Jon Huntsman: GOP Is 'Holding Company For Super PACs'

Republican presidential candidate, former Utah Gov. Jon Huntsman announces his withdrawal from the race, Monday, Jan. 16, 201
Republican presidential candidate, former Utah Gov. Jon Huntsman announces his withdrawal from the race, Monday, Jan. 16, 2012, in Myrtle Beach, S.C. (AP Photo/David Goldman)

Jon Huntsman has become the next in a line of prominent Republicans to air his concerns and criticisms of super PACs, the campaign entities that are allowed to take unlimited money from individuals, unions and corporations.

The former GOP presidential candidate, who had support from a super PAC of his own when he ran unsuccessfully for the Republican presidential nomination, accused his party of welcoming one too many outside groups under its big tent.

In an interview with KSL-TV and Deseret News reporter John Daley last week, the former Utah governor and U.S. ambassador decried the GOP's embrace of massive outside spending made possible by the Supreme Court's Citizens United decision.

"The party has become a holding company for super PACs," Huntsman said in interview excerpts published Tuesday.

Huntsman's comments were among his most pointed criticisms of political spending in the wake of the landmark ruling. Huntsman called for campaign finance reform in an appearance earlier this year on MSNBC's "Morning Joe," describing the current system as "broken."

While campaigning earlier this year in Newport, N.H., Huntsman delivered a vague response after a filmmaker asked whether he accepts corporate personhood, a principle that maintains corporations are people under the law and thus their free speech, political spending included, is protected under the Bill of Rights.

The next day, Huntsman told college students in Concord, N.H., that it would be an "outlandish thing" to say corporations are people.

Huntsman's former competitors in the GOP primary have been vocal about the need to do away with super PACs.

"Campaign finance law has made a mockery of our political campaign season," now-presumptive GOP nominee Mitt Romney said last year on "Morning Joe." "We really ought to let campaigns raise the money they need and just get rid of these super PACs."
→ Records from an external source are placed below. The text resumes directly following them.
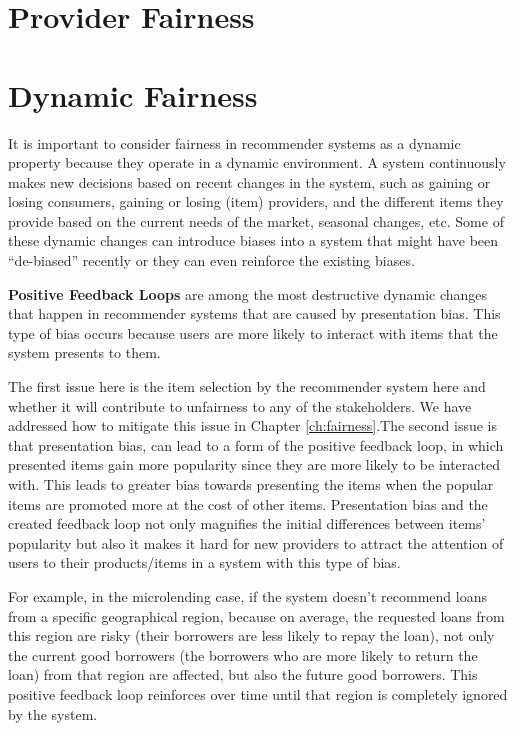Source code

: \section{Provider Fairness}

\section{Dynamic Fairness}

    It is important to consider fairness in recommender systems as a dynamic property because they operate in a dynamic environment. A system continuously makes new decisions based on recent changes in the system, such as gaining or losing consumers, gaining or losing (item) providers, and the different items they provide based on the current needs of the market, seasonal changes, etc. Some of these dynamic changes can introduce biases into a system that might have been ``de-biased'' recently or they can even reinforce the existing biases. 
    
    \textbf{Positive Feedback Loops} are among the most destructive dynamic changes that happen in recommender systems \cite{o2016weapons} that are caused by presentation bias. This type of bias occurs because users are more likely to interact with items that the system presents to them. 
    
    The first issue here is the item selection by the recommender system here and whether it will contribute to unfairness to any of the stakeholders. We have addressed how to mitigate this issue in Chapter \ref{ch:fairness}.The second issue is that presentation bias, can lead to a form of the positive feedback loop, in which presented items gain more popularity since they are more likely to be interacted with. This leads to greater bias towards presenting the items when the popular items are promoted more at the cost of other items. Presentation bias and the created feedback loop not only magnifies the initial differences between items' popularity but also it makes it hard for new providers to attract the attention of users to their products/items in a system with this type of bias.
    
    For example, in the microlending case, if the system doesn't recommend loans from a specific geographical region, because on average, the requested loans from this region are risky (their borrowers are less likely to repay the loan), not only the current good borrowers (the borrowers who are more likely to return the loan) from that region are affected, but also the future good borrowers. This positive feedback loop reinforces over time until that region is completely ignored by the system.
While stumping in New Hampshire earlier this year, then-primary candidate and former House Speaker Newt Gingrich said he would get rid of super PACs as a way of forcing campaigns to accept responsibility for negative ads.

Still, all of them benefited from the groups. Our Destiny PAC, a super PAC that supported Huntsman during his failed bid for the Republican presidential nomination, raised more than $3 million to spend on pro-Huntsman ads beginning in August 2011.

Huntsman also faced some skepticism after reports surfaced that his wealthy father had floated a sizable chunk of the super PAC's total haul.

"The law is that the super PAC must be independent of the candidate," former Louisiana governor and long-shot presidential contender Buddy Roemer said at a campaign event last year. "It says it clearly in the Supreme Court ruling, called Citizens United. Is that independent? I mean, I have a big imagination, but I just can't imagine that father and son don't talk."